With the Carlyle Group taking CommScope private, Cramer needs a new name for his Mad Money Mobile Internet Index. Who’s the lucky winner? Motricity. Here’s why.
The index, Cramer’s measure of the smartphone revolution, comprises four broad groups, namely the phone makers themselves, infrastructure and delivery, chipmakers and the software and content plays. So far the semiconductors have gained the most, adding an average of 56 percent, but Cramer thinks the most potential going forward will come from software and content.
Hence his pick of Motricity , whose mobile data platform powers the Web services of AT&T , Verizon , Sprint Nextel and T-Mobile. Basically, the company’s platform provides Internet access for users of what Cramer calls “dumb phones,” or those handsets that lack the browsers seen on smartphones. But MOTR also helps carriers manage Web traffic, optimize websites for small phone screens and capture online advertising dollars be aggregating information from social-networking sites and application stores for their subscribers.
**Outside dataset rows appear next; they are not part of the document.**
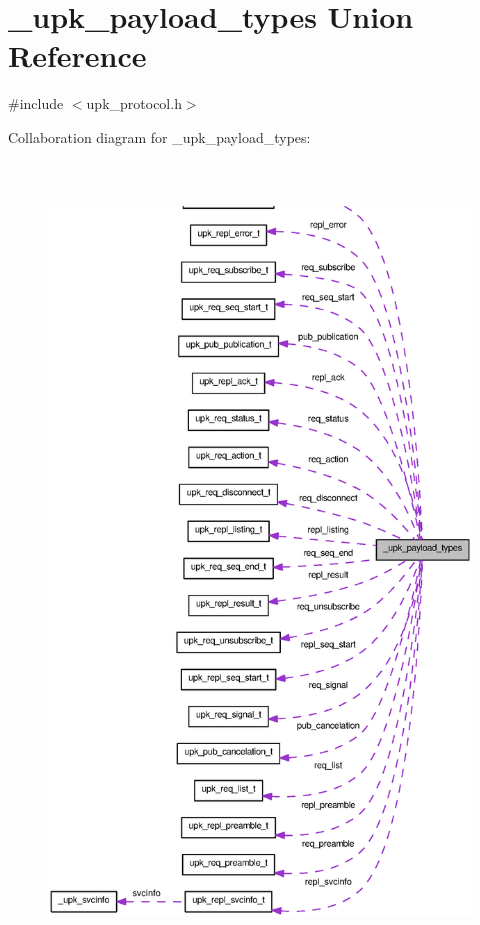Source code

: \section{\_\-upk\_\-payload\_\-types Union Reference}
\label{union__upk__payload__types}


{\ttfamily \#include $<$upk\_\-protocol.h$>$}



Collaboration diagram for \_\-upk\_\-payload\_\-types:
\nopagebreak
\begin{figure}[H]
\begin{center}
\leavevmode
\includegraphics[height=600pt]{union__upk__payload__types__coll__graph}
\end{center}
\end{figure}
Motricity controls 80 percent of its market and is growing steadily overseas. Still, after the 76-percent jump the stock’s seen just since Cramer first recommended it on Oct. 22, now is not the time to buy. After a move like that, he’s predicting MOTR heads lower before it again pushes higher. The play then is to wait for the share price to dip to between $24 and $25 before starting or adding to a position.
Some may fault Cramer for mentioning the stock at these lofty levels, but he said he wanted viewers to “be ready to buy it into a 5-percent to 10-percent decline for the stock” Or if the company does a secondary, that would give you in “a terrific entry point.”